Eyal, anything else you want to add to that?
That’s a different perspective. And if you take a step back, Cisco four, five years ago, had zero market — close to 0 market share in the data center — inside the data centers. Yes, we were selling systems to connect data centers. But inside the data center to connect the servers, not to talk about AI today, we didn’t have the right ingredients. Rakesh mentioned five out of six. It’s gradually growing. And for us, it’s all additive. Add to that, the AI clusters, which is a new opportunity, and currently, we are well positioned because we are transformers to a fabless semiconductor company to some respect with white box, with systems, we believe we can capture that as well, and that’s going to add more to the growth engine that we currently have.
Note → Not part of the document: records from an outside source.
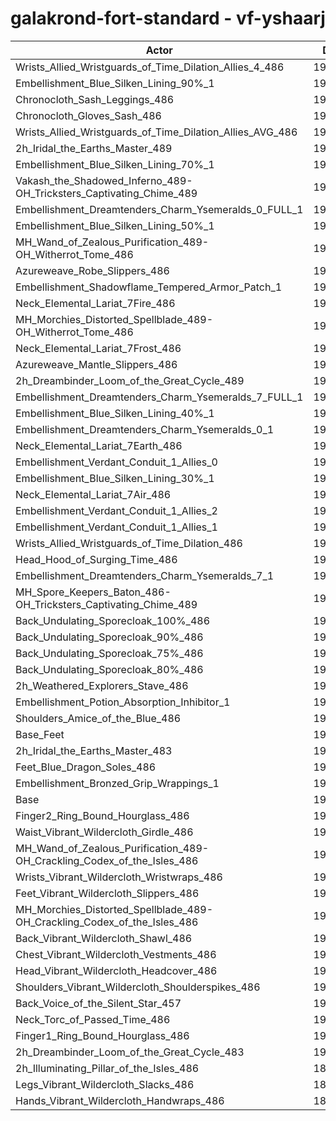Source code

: # galakrond-fort-standard - vf-yshaarj
| Actor | DPS | Increase |
|---|:---:|:---:|
|Wrists_Allied_Wristguards_of_Time_Dilation_Allies_4_486|194545|1.87%|
|Embellishment_Blue_Silken_Lining_90%_1|194446|1.82%|
|Chronocloth_Sash_Leggings_486|194209|1.69%|
|Chronocloth_Gloves_Sash_486|194205|1.69%|
|Wrists_Allied_Wristguards_of_Time_Dilation_Allies_AVG_486|193873|1.52%|
|2h_Iridal_the_Earths_Master_489|193710|1.43%|
|Embellishment_Blue_Silken_Lining_70%_1|193682|1.42%|
|Vakash_the_Shadowed_Inferno_489-OH_Tricksters_Captivating_Chime_489|193453|1.30%|
|Embellishment_Dreamtenders_Charm_Ysemeralds_0_FULL_1|192982|1.05%|
|Embellishment_Blue_Silken_Lining_50%_1|192968|1.04%|
|MH_Wand_of_Zealous_Purification_489-OH_Witherrot_Tome_486|192954|1.04%|
|Azureweave_Robe_Slippers_486|192946|1.03%|
|Embellishment_Shadowflame_Tempered_Armor_Patch_1|192937|1.03%|
|Neck_Elemental_Lariat_7Fire_486|192729|0.92%|
|MH_Morchies_Distorted_Spellblade_489-OH_Witherrot_Tome_486|192723|0.92%|
|Neck_Elemental_Lariat_7Frost_486|192705|0.91%|
|Azureweave_Mantle_Slippers_486|192687|0.90%|
|2h_Dreambinder_Loom_of_the_Great_Cycle_489|192511|0.80%|
|Embellishment_Dreamtenders_Charm_Ysemeralds_7_FULL_1|192502|0.80%|
|Embellishment_Blue_Silken_Lining_40%_1|192478|0.79%|
|Embellishment_Dreamtenders_Charm_Ysemeralds_0_1|192440|0.77%|
|Neck_Elemental_Lariat_7Earth_486|192275|0.68%|
|Embellishment_Verdant_Conduit_1_Allies_0|192113|0.60%|
|Embellishment_Blue_Silken_Lining_30%_1|192100|0.59%|
|Neck_Elemental_Lariat_7Air_486|192077|0.58%|
|Embellishment_Verdant_Conduit_1_Allies_2|192076|0.58%|
|Embellishment_Verdant_Conduit_1_Allies_1|192024|0.55%|
|Wrists_Allied_Wristguards_of_Time_Dilation_486|192001|0.54%|
|Head_Hood_of_Surging_Time_486|192000|0.54%|
|Embellishment_Dreamtenders_Charm_Ysemeralds_7_1|191981|0.53%|
|MH_Spore_Keepers_Baton_486-OH_Tricksters_Captivating_Chime_489|191723|0.39%|
|Back_Undulating_Sporecloak_100%_486|191622|0.34%|
|Back_Undulating_Sporecloak_90%_486|191611|0.33%|
|Back_Undulating_Sporecloak_75%_486|191551|0.30%|
|Back_Undulating_Sporecloak_80%_486|191505|0.28%|
|2h_Weathered_Explorers_Stave_486|191471|0.26%|
|Embellishment_Potion_Absorption_Inhibitor_1|191459|0.25%|
|Shoulders_Amice_of_the_Blue_486|191390|0.22%|
|Base_Feet|191206|0.12%|
|2h_Iridal_the_Earths_Master_483|191203|0.12%|
|Feet_Blue_Dragon_Soles_486|191074|0.05%|
|Embellishment_Bronzed_Grip_Wrappings_1|191031|0.03%|
|Base|190975|0.00%|
|Finger2_Ring_Bound_Hourglass_486|190882|-0.05%|
|Waist_Vibrant_Wildercloth_Girdle_486|190878|-0.05%|
|MH_Wand_of_Zealous_Purification_489-OH_Crackling_Codex_of_the_Isles_486|190811|-0.09%|
|Wrists_Vibrant_Wildercloth_Wristwraps_486|190799|-0.09%|
|Feet_Vibrant_Wildercloth_Slippers_486|190760|-0.11%|
|MH_Morchies_Distorted_Spellblade_489-OH_Crackling_Codex_of_the_Isles_486|190734|-0.13%|
|Back_Vibrant_Wildercloth_Shawl_486|190694|-0.15%|
|Chest_Vibrant_Wildercloth_Vestments_486|190538|-0.23%|
|Head_Vibrant_Wildercloth_Headcover_486|190520|-0.24%|
|Shoulders_Vibrant_Wildercloth_Shoulderspikes_486|190315|-0.35%|
|Back_Voice_of_the_Silent_Star_457|190313|-0.35%|
|Neck_Torc_of_Passed_Time_486|190293|-0.36%|
|Finger1_Ring_Bound_Hourglass_486|190195|-0.41%|
|2h_Dreambinder_Loom_of_the_Great_Cycle_483|190186|-0.41%|
|2h_Illuminating_Pillar_of_the_Isles_486|189905|-0.56%|
|Legs_Vibrant_Wildercloth_Slacks_486|189884|-0.57%|
|Hands_Vibrant_Wildercloth_Handwraps_486|189631|-0.70%|

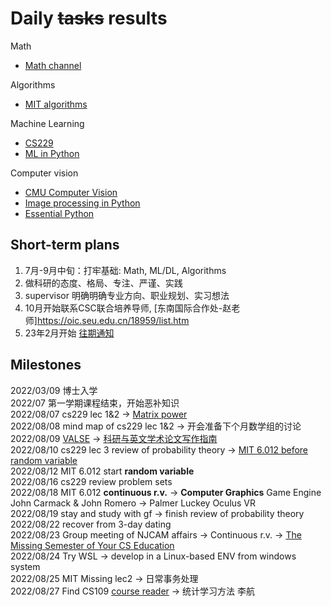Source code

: # Daily <s>tasks</s> results
Math
- [Math channel](https://www.youtube.com/user/mathematicalmonk/playlists)

Algorithms
- [MIT algorithms](https://ocw.mit.edu/courses/6-006-introduction-to-algorithms-fall-2011/)

Machine Learning
- [CS229](https://cs229.stanford.edu/syllabus-fall2021.html)
- [ML in Python](https://www.youtube.com/playlist?list=PLZsOBAyNTZwaQB9nUTYUYNhz7b22bAJYY)

Computer vision
- [CMU Computer Vision](http://16385.courses.cs.cmu.edu/spring2022/home)
- [Image processing in Python](https://www.youtube.com/playlist?list=PLZsOBAyNTZwYx-7GylDo3LSYpSompzsqW&ab_channel=DigitalSreeni)
- [Essential Python](https://www.programming-books.io/essential/python/)  

## Short-term plans
1. 7月-9月中旬：打牢基础: Math, ML/DL, Algorithms
2. 做科研的态度、格局、专注、严谨、实践
3. supervisor 明确明确专业方向、职业规划、实习想法
4. 10月开始联系CSC联合培养导师, [东南国际合作处-赵老师]https://oic.seu.edu.cn/18959/list.htm
5. 23年2月开始 [往期通知](https://seugs.seu.edu.cn/2022/0221/c28944a399225/page.htm)

## Milestones
2022/03/09 博士入学<br>
2022/07  第一学期课程结束，开始恶补知识 <br>
2022/08/07 cs229 lec 1&2 -> [Matrix power](https://github.com/Visualize-ML/Book4_Power-of-Matrix) <br>
2022/08/08 mind map of cs229 lec 1&2 -> 开会准备下个月数学组的讨论 <br>
2022/08/09 [VALSE](https://space.bilibili.com/562085182/video?tid=0&page=8&keyword=&order=pubdate) -> [科研与英文学术论文写作指南](https://mmlab-iie.github.io/course/) <br>
2022/08/10 cs229 lec 3 review of probability theory -> [MIT 6.012 before random variable](https://www.bilibili.com/video/BV1LE411B7ir?p=49&vd_source=328603c9551807bb076c87ab1208ace6) <br>
2022/08/12 MIT 6.012 start **random variable** <br> 
2022/08/16 cs229 review problem sets <br>
2022/08/18 MIT 6.012 **continuous r.v.** -> **Computer Graphics** Game Engine John Carmack & John Romero -> Palmer Luckey Oculus VR <br>
2022/08/19 stay and study with gf -> finish review of probability theory <br>
2022/08/22 recover from 3-day dating <br>
2022/08/23 Group meeting of NJCAM affairs -> Continuous r.v. -> [The Missing Semester of Your CS Education](https://missing.csail.mit.edu/) <br>
2022/08/24 Try WSL -> develop in a Linux-based ENV from windows system<br>
2022/08/25 MIT Missing lec2 -> 日常事务处理<br>
2022/08/27 Find CS109 [course reader](https://chrispiech.github.io/probabilityForComputerScientists/en/part1/bayes_theorem/) -> 统计学习方法 李航
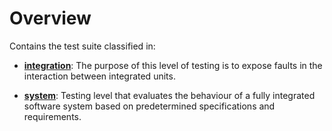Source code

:# Overview

Contains the test suite classified in:

- **[integration](integration#integration-tests)**: The purpose of this level of testing is to expose faults in the
interaction between integrated units.

- **[system](system)**: Testing level that evaluates the behaviour of a fully integrated software system based on
predetermined specifications and requirements.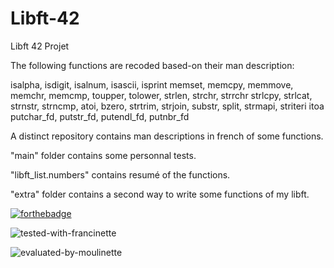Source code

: # Libft-42
Libft 42 Projet

The following functions are recoded based-on their man description:

 isalpha, isdigit, isalnum, isascii, isprint 
 memset, memcpy, memmove, memchr, memcmp,
 toupper, tolower,
 strlen, strchr, strrchr
 strlcpy, strlcat,
 strnstr, strncmp,
 atoi,
 bzero,
 strtrim, strjoin, substr, split, strmapi, striteri
 itoa
 putchar_fd, putstr_fd, putendl_fd, putnbr_fd

A distinct repository contains man descriptions in french of some functions.

"main" folder contains some personnal tests.

"libft_list.numbers" contains resumé of the functions.

"extra" folder contains a second way to write some functions of my libft.

[![forthebadge](https://forthebadge.com/images/badges/works-on-my-machine.svg)](https://forthebadge.com)

![tested-with-francinette](https://user-images.githubusercontent.com/109855801/197752797-b9b72026-ee88-4e35-9820-6ddb7ebd5e3d.svg)        

![evaluated-by-moulinette](https://user-images.githubusercontent.com/109855801/197753823-28a856c1-50ce-45ea-aa36-8bc978f8e0d3.svg)
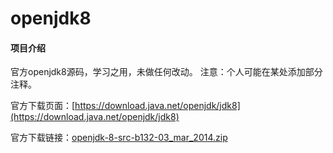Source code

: # openjdk8

#### 项目介绍
官方openjdk8源码，学习之用，未做任何改动。
注意：个人可能在某处添加部分注释。



官方下载页面：[https://download.java.net/openjdk/jdk8](https://download.java.net/openjdk/jdk8)

官方下载链接：[openjdk-8-src-b132-03_mar_2014.zip](http://www.java.net/download/openjdk/jdk8/promoted/b132/openjdk-8-src-b132-03_mar_2014.zip)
And one last point. People ask me about the competitive landscape. Cisco is in a unique position because I mentioned that different model. COT is $1,000 for silicon. ASIC model is $2,000, off-the-shelf merchant silicon is $2,000. Of course, if you sell silicon or white box — if you sell silicon of course, you cannot do ASIC model or off-the-shelf, because the web scalers, if the chip cost $1,000, they expect something less than $2,000 goes to them. So, you cannot do it in ASIC or in our merchant. But even a white box, okay, when you look at the white box, white box, the silicon content of the white box is about 25% to 40%. So, if you work with an ASIC model or a merchant, your penalty is so big that I doubt you’re going to win any long-term or mid-term deal based on that. And if you look at the system, again, same economics, okay? Anyone that’s going to sell systems, midterm and long terms, is gross margin going to be impacted. That’s why I believe that we are in a unique position for the midterm and the long term.
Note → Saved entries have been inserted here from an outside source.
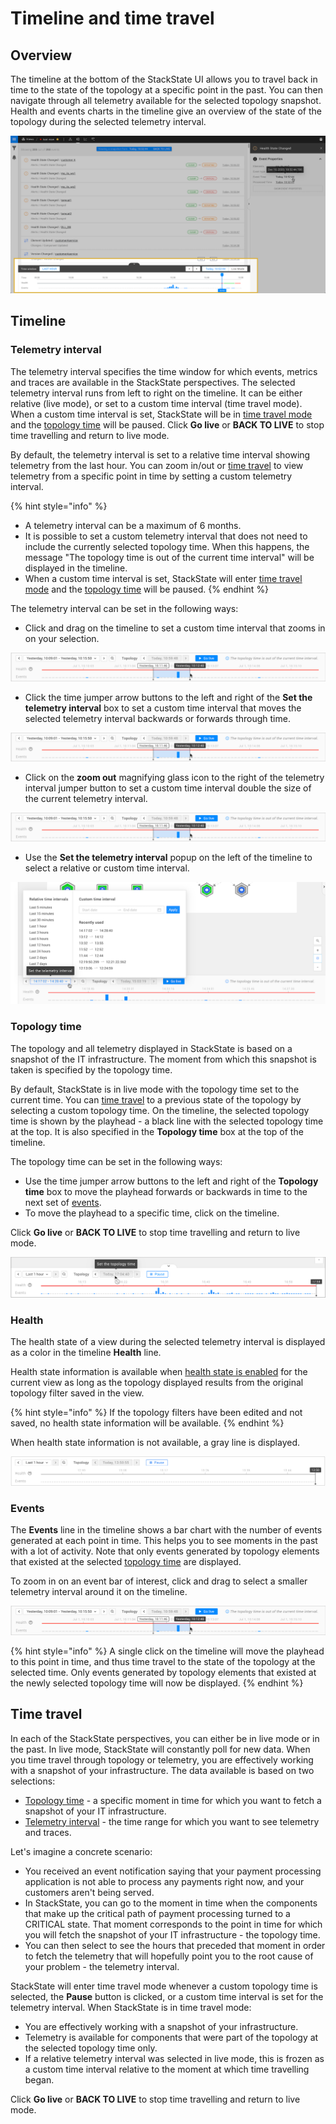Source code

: # Timeline and time travel

## Overview

The timeline at the bottom of the StackState UI allows you to travel back in time to the state of the topology at a specific point in the past. You can then navigate through all telemetry available for the selected topology snapshot. Health and events charts in the timeline give an overview of the state of the topology during the selected telemetry interval.

![Timeline](../../.gitbook/assets/v43_timeline.png)

## Timeline

### Telemetry interval

The telemetry interval specifies the time window for which events, metrics and traces are available in the StackState perspectives. The selected telemetry interval runs from left to right on the timeline. It can be either relative (live mode), or set to a custom time interval (time travel mode). When a custom time interval is set, StackState will be in [time travel mode](#time-travel) and the [topology time](#topology-time) will be paused. Click **Go live** or **BACK TO LIVE** to stop time travelling and return to live mode.

By default, the telemetry interval is set to a relative time interval showing telemetry from the last hour. You can zoom in/out or [time travel](#time-travel) to view telemetry from a specific point in time by setting a custom telemetry interval. 

{% hint style="info" %}
* A telemetry interval can be a maximum of 6 months. 
* It is possible to set a custom telemetry interval that does not need to include the currently selected topology time. When this happens, the message "The topology time is out of the current time interval" will be displayed in the timeline.
* When a custom time interval is set, StackState will enter [time travel mode](#time-travel) and the [topology time](#topology-time) will be paused.
{% endhint %}

The telemetry interval can be set in the following ways:

* Click and drag on the timeline to set a custom time interval that zooms in on your selection.
  
![Click and drag to select a telemetry interval](/.gitbook/assets/v44_timeline_click_drag_3.png)
  
* Click the time jumper arrow buttons to the left and right of the **Set the telemetry interval** box to set a custom time interval that moves the selected telemetry interval backwards or forwards through time.

![Click and drag to select a telemetry interval](/.gitbook/assets/v44_timeline_click_drag_3.png)

* Click on the **zoom out** magnifying glass icon to the right of the telemetry interval jumper button to set a custom time interval double the size of the current telemetry interval.

![Click and drag to select a telemetry interval](/.gitbook/assets/v44_timeline_click_drag_3.png)

* Use the **Set the telemetry interval** popup on the left of the timeline to select a relative or custom time interval.

![Set the telemetry interval popup](/.gitbook/assets/v44_timeline_telemetry_interval.png)

### Topology time

The topology and all telemetry displayed in StackState is based on a snapshot of the IT infrastructure. The moment from which this snapshot is taken is specified by the topology time. 

By default, StackState is in live mode with the topology time set to the current time. You can [time travel](#time-travel) to a previous state of the topology by selecting a custom topology time. On the timeline, the selected topology time is shown by the playhead - a black line with the selected topology time at the top. It is also specified in the **Topology time** box at the top of the timeline. 

The topology time can be set in the following ways:

* Use the time jumper arrow buttons to the left and right of the **Topology time** box to move the playhead forwards or backwards in time to the next set of [events](#events).
* To move the playhead to a specific time, click on the timeline.

Click **Go live** or **BACK TO LIVE** to stop time travelling and return to live mode.

![Set the topology time box](/.gitbook/assets/v44_timeline_set_topology_time.png)


### Health

The health state of a view during the selected telemetry interval is displayed as a color in the timeline **Health** line. 

Health state information is available when [health state is enabled](/use/health-state/configure-view-health.md) for the current view as long as the topology displayed results from the original topology filter saved in the view. 

{% hint style="info" %}
If the topology filters have been edited and not saved, no health state information will be available.
{% endhint %}

When health state information is not available, a gray line is displayed.

![Health state not available](/.gitbook/assets/v44_timeline_no_health_state.png)

### Events

The **Events** line in the timeline shows a bar chart with the number of events generated at each point in time. This helps you to see moments in the past with a lot of activity. Note that only events generated by topology elements that existed at the selected [topology time](#topology-time) are displayed.

To zoom in on an event bar of interest, click and drag to select a smaller telemetry interval around it on the timeline.

![Click and drag to select a telemetry interval](/.gitbook/assets/v44_timeline_click_drag_3.png)

{% hint style="info" %}
A single click on the timeline will move the playhead to this point in time, and thus time travel to the state of the topology at the selected time. Only events generated by topology elements that existed at the newly selected topology time will now be displayed.
{% endhint %}

## Time travel

In each of the StackState perspectives, you can either be in live mode or in the past. In live mode, StackState will constantly poll for new data. When you time travel through topology or telemetry, you are effectively working with a snapshot of your infrastructure. The data available is based on two selections:

* [Topology time](#topology-time) - a specific moment in time for which you want to fetch a snapshot of your IT infrastructure.
* [Telemetry interval](#telemetry-interval) - the time range for which you want to see telemetry and traces.

Let's imagine a concrete scenario:

* You received an event notification saying that your payment processing application is not able to process any payments right now, and your customers aren't being served.
* In StackState, you can go to the moment in time when the components that make up the critical path of payment processing turned to a CRITICAL state. That moment corresponds to the point in time for which you will fetch the snapshot of your IT infrastructure - the topology time.
* You can then select to see the hours that preceded that moment in order to fetch the telemetry that will hopefully point you to the root cause of your problem - the telemetry interval.

StackState will enter time travel mode whenever a custom topology time is selected, the **Pause** button is clicked, or a custom time interval is set for the telemetry interval. When StackState is in time travel mode: 

* You are effectively working with a snapshot of your infrastructure.
* Telemetry is available for components that were part of the topology at the selected topology time only.
* If a relative telemetry interval was selected in live mode, this is frozen as a custom time interval relative to the moment at which time travelling began.

Click **Go live** or **BACK TO LIVE** to stop time travelling and return to live mode.
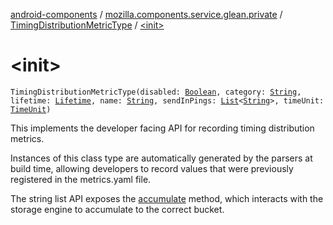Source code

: [android-components](../../index.md) / [mozilla.components.service.glean.private](../index.md) / [TimingDistributionMetricType](index.md) / [&lt;init&gt;](./-init-.md)

# &lt;init&gt;

`TimingDistributionMetricType(disabled: `[`Boolean`](https://kotlinlang.org/api/latest/jvm/stdlib/kotlin/-boolean/index.html)`, category: `[`String`](https://kotlinlang.org/api/latest/jvm/stdlib/kotlin/-string/index.html)`, lifetime: `[`Lifetime`](../-lifetime/index.md)`, name: `[`String`](https://kotlinlang.org/api/latest/jvm/stdlib/kotlin/-string/index.html)`, sendInPings: `[`List`](https://kotlinlang.org/api/latest/jvm/stdlib/kotlin.collections/-list/index.html)`<`[`String`](https://kotlinlang.org/api/latest/jvm/stdlib/kotlin/-string/index.html)`>, timeUnit: `[`TimeUnit`](../-time-unit/index.md)`)`

This implements the developer facing API for recording timing distribution metrics.

Instances of this class type are automatically generated by the parsers at build time,
allowing developers to record values that were previously registered in the metrics.yaml file.

The string list API exposes the [accumulate](accumulate.md) method, which interacts with the storage engine to
accumulate to the correct bucket.

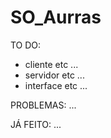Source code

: # SO_Aurras

TO DO:
- cliente
	etc ...
- servidor
	etc ...
- interface
	etc ...


PROBLEMAS:
...

JÁ FEITO:
...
Great. Eyal and Rakesh, I feel that we just started to warm up, but we ran out of time. Thank you so much for the presentation. Great presentation. I learned a lot, and thanks very much for the Q&A session. And for the audience, if I didn’t answer your question, please send it to me in an e-mail. If I don’t know the answer, I’ll ask Cisco crew to help me with the answer. Thanks so much. Have a great day.
Thank you. Appreciate the time. It’s fun. Bye-bye.